针对现有技术存在的不足，本发明即通过逐步降低血清的方法，驯化MDCK细胞适应全悬浮条件培养，获得可连续传代培养的无血清全悬浮培养型MDCK细胞，用来生产的禽流感病毒不仅产毒高效稳定，病毒血细胞凝集效价高，而且可以安全有效地用于生产人用和兽用疫苗，为规模化生产禽流感及其他病毒类疫苗提供细胞学基础资料。

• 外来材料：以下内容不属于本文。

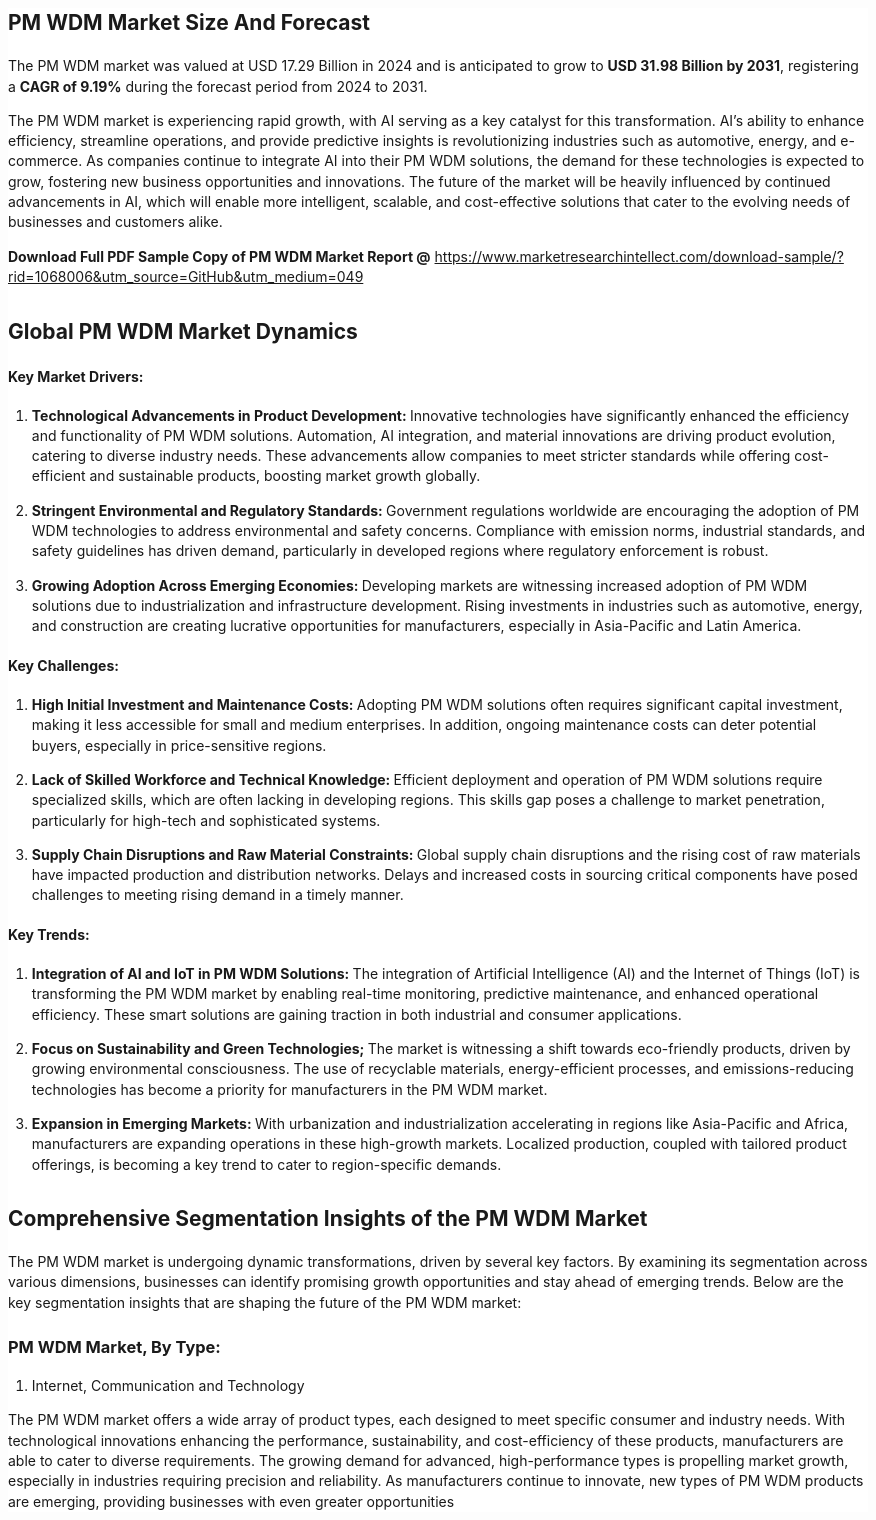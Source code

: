 <h2>PM WDM Market Size And Forecast</h2><p>The PM WDM market was valued at USD 17.29 Billion in 2024 and is anticipated to grow to <strong>USD 31.98 Billion by 2031</strong>, registering a <strong>CAGR of 9.19%</strong> during the forecast period from 2024 to 2031.</p><p>The PM WDM market is experiencing rapid growth, with AI serving as a key catalyst for this transformation. AI’s ability to enhance efficiency, streamline operations, and provide predictive insights is revolutionizing industries such as automotive, energy, and e-commerce. As companies continue to integrate AI into their PM WDM solutions, the demand for these technologies is expected to grow, fostering new business opportunities and innovations. The future of the market will be heavily influenced by continued advancements in AI, which will enable more intelligent, scalable, and cost-effective solutions that cater to the evolving needs of businesses and customers alike.</p><p><strong>Download Full PDF Sample Copy of PM WDM Market Report @</strong>&nbsp;<a href="https://www.marketresearchintellect.com/download-sample/?rid=1068006&amp;utm_source=GitHub&amp;utm_medium=049">https://www.marketresearchintellect.com/download-sample/?rid=1068006&amp;utm_source=GitHub&amp;utm_medium=049</a></p><h2>Global PM WDM Market Dynamics</h2><h4><strong>Key Market Drivers:</strong></h4><ol><li><p><strong>Technological Advancements in Product Development:&nbsp;</strong>Innovative technologies have significantly enhanced the efficiency and functionality of PM WDM solutions. Automation, AI integration, and material innovations are driving product evolution, catering to diverse industry needs. These advancements allow companies to meet stricter standards while offering cost-efficient and sustainable products, boosting market growth globally.</p></li><li><p><strong>Stringent Environmental and Regulatory Standards:&nbsp;</strong>Government regulations worldwide are encouraging the adoption of PM WDM technologies to address environmental and safety concerns. Compliance with emission norms, industrial standards, and safety guidelines has driven demand, particularly in developed regions where regulatory enforcement is robust.</p></li><li><p><strong>Growing Adoption Across Emerging Economies:&nbsp;</strong>Developing markets are witnessing increased adoption of PM WDM solutions due to industrialization and infrastructure development. Rising investments in industries such as automotive, energy, and construction are creating lucrative opportunities for manufacturers, especially in Asia-Pacific and Latin America.</p></li></ol><h4><strong>Key Challenges:</strong></h4><ol><li><p><strong>High Initial Investment and Maintenance Costs:&nbsp;</strong>Adopting PM WDM solutions often requires significant capital investment, making it less accessible for small and medium enterprises. In addition, ongoing maintenance costs can deter potential buyers, especially in price-sensitive regions.</p></li><li><p><strong>Lack of Skilled Workforce and Technical Knowledge:&nbsp;</strong>Efficient deployment and operation of PM WDM solutions require specialized skills, which are often lacking in developing regions. This skills gap poses a challenge to market penetration, particularly for high-tech and sophisticated systems.</p></li><li><p><strong>Supply Chain Disruptions and Raw Material Constraints:&nbsp;</strong>Global supply chain disruptions and the rising cost of raw materials have impacted production and distribution networks. Delays and increased costs in sourcing critical components have posed challenges to meeting rising demand in a timely manner.</p></li></ol><h4><strong>Key Trends:</strong></h4><ol><li><p><strong>Integration of AI and IoT in PM WDM Solutions:&nbsp;</strong>The integration of Artificial Intelligence (AI) and the Internet of Things (IoT) is transforming the PM WDM market by enabling real-time monitoring, predictive maintenance, and enhanced operational efficiency. These smart solutions are gaining traction in both industrial and consumer applications.</p></li><li><p><strong>Focus on Sustainability and Green Technologies;&nbsp;</strong>The market is witnessing a shift towards eco-friendly products, driven by growing environmental consciousness. The use of recyclable materials, energy-efficient processes, and emissions-reducing technologies has become a priority for manufacturers in the PM WDM market.</p></li><li><p><strong>Expansion in Emerging Markets:&nbsp;</strong>With urbanization and industrialization accelerating in regions like Asia-Pacific and Africa, manufacturers are expanding operations in these high-growth markets. Localized production, coupled with tailored product offerings, is becoming a key trend to cater to region-specific demands.</p></li></ol><div class="article-main__content" data-test-id="publishing-text-block"><h2>Comprehensive Segmentation Insights of the PM WDM Market</h2><p>The PM WDM market is undergoing dynamic transformations, driven by several key factors. By examining its segmentation across various dimensions, businesses can identify promising growth opportunities and stay ahead of emerging trends. Below are the key segmentation insights that are shaping the future of the PM WDM market:</p><h3><strong>PM WDM Market, By Type:<br /></strong></h3><ol><li>Internet, Communication and Technology</li></ol><p>The PM WDM market offers a wide array of product types, each designed to meet specific consumer and industry needs. With technological innovations enhancing the performance, sustainability, and cost-efficiency of these products, manufacturers are able to cater to diverse requirements. The growing demand for advanced, high-performance types is propelling market growth, especially in industries requiring precision and reliability. As manufacturers continue to innovate, new types of PM WDM products are emerging, providing businesses with even greater opportunities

为实现本发明的上述目的，采用如下技术方案：一种采用MDCK细胞系增殖禽流感病毒的方法，包括如下步骤：

步骤一、将DMEM、F12和RPMI1640按照一定比例进行混合均匀，以此为基础培养基并添加FBS，复苏培养贴壁的MDCK细胞，待细胞生长至致密单层后，消化传代；逐步减少FBS比例直至0％；

步骤二、将生长良好的已适应无血清培养的MDCK细胞进行摇床扩大培养，直至驯化为稳定增殖的无血清全悬浮培养型MDCK细胞系；

步骤三、将上述驯化完成的MDCK细胞系接种于生物反应器，完成初级细胞培养；

步骤四、将鸡胚繁殖的禽流感H5N1亚型病毒液接种至致密单层的贴壁MDCK细胞，获得悬浮MDCK细胞培养用种毒；

步骤五、取上述禽流感病毒种毒接种于悬浮MDCK细胞，进行培养；

步骤六、分离并提纯病毒粒子。

优选的，所述DMEM、F12和RPMI1640是按照2-3∶1-2∶0.5-1的比例进行混合均匀作为基础培养基。

进一步的，所述DMEM、F12和RPMI1640是按照3∶1∶1的比例进行混合均匀作为基础培养基。

优选的，所述消化传代采用0.25％EDTA-胰酶进行消化传代。